---------- Supplied data

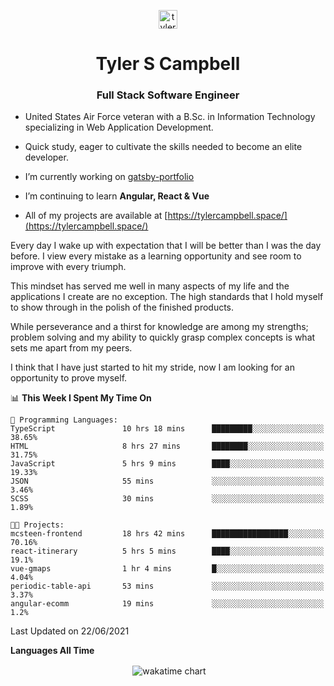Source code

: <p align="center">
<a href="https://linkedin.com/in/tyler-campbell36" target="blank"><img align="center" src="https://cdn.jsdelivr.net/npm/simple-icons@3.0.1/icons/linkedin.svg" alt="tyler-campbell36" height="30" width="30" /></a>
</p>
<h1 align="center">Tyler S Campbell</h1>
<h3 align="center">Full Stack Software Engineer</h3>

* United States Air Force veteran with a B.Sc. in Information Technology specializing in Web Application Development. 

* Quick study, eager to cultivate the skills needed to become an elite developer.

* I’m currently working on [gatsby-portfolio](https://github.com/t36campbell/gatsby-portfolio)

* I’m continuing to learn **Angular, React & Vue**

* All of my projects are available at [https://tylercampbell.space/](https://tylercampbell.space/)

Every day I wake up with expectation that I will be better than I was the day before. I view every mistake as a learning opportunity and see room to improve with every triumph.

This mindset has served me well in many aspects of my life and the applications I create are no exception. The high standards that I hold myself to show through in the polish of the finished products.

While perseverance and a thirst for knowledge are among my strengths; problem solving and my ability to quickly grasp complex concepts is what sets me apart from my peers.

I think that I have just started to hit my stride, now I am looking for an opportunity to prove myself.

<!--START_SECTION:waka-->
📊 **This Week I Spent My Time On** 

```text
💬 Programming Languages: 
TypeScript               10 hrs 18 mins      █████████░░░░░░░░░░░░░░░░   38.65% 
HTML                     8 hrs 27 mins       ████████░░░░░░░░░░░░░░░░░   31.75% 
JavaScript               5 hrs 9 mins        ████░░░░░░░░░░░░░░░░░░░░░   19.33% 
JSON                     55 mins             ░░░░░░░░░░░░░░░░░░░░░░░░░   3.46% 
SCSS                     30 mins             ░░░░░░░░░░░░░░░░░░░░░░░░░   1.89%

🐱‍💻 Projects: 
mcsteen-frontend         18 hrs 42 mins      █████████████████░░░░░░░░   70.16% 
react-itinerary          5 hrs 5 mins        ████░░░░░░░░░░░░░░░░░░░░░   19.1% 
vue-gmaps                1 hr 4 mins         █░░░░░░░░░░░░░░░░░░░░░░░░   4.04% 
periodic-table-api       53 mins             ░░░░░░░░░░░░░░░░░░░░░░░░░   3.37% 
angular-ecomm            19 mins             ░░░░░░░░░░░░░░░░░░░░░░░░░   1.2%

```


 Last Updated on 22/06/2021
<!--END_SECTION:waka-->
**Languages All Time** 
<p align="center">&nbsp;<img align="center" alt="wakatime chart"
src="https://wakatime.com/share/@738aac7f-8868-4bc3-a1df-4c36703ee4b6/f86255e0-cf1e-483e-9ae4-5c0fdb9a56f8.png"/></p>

--------------------
---------- Supplied data

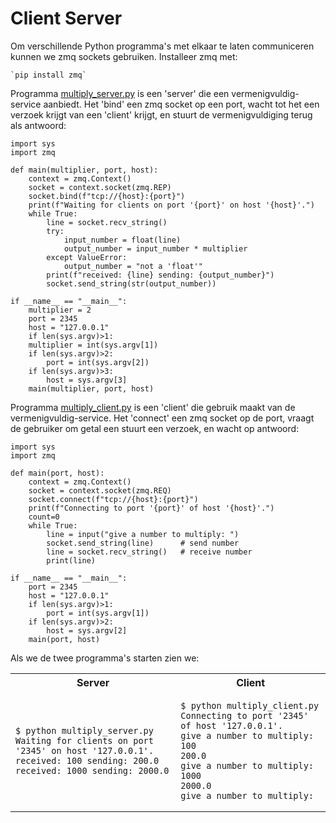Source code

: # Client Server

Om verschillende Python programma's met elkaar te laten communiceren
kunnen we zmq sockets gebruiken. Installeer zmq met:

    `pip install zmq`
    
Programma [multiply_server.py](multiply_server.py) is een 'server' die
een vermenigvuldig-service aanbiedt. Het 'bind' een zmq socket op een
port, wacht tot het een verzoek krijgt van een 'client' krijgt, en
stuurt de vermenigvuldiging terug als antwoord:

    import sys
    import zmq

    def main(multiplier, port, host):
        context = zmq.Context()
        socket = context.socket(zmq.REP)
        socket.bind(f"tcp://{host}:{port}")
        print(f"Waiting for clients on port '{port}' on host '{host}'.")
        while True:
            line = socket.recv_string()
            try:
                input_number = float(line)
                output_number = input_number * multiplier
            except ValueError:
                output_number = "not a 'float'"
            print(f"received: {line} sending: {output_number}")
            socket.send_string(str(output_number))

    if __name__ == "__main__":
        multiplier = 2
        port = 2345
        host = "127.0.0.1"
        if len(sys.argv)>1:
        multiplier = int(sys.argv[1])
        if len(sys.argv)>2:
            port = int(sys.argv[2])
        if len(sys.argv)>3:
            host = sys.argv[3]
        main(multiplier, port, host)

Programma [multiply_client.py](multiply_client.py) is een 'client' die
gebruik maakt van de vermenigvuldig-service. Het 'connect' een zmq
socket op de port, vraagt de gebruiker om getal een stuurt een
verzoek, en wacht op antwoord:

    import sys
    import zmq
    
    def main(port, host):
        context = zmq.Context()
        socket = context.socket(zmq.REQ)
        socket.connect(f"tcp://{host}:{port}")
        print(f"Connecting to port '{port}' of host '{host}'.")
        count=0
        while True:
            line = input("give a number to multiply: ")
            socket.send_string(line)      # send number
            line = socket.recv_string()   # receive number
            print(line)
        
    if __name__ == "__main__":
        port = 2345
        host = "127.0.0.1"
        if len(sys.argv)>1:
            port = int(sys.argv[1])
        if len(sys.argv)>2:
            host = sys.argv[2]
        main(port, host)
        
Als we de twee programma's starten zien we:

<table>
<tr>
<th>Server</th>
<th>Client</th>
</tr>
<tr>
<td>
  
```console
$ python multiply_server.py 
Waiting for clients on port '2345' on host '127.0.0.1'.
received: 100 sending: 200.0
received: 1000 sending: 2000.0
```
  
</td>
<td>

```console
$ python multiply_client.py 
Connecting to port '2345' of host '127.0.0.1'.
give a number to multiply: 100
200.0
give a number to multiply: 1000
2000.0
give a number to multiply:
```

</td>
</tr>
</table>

--------------------

What is being asked
Lines holding the word "received" should be copied from the entries above.

Your response
            print(f"received: {line} sending: {output_number}")
received: 100 sending: 200.0
received: 1000 sending: 2000.0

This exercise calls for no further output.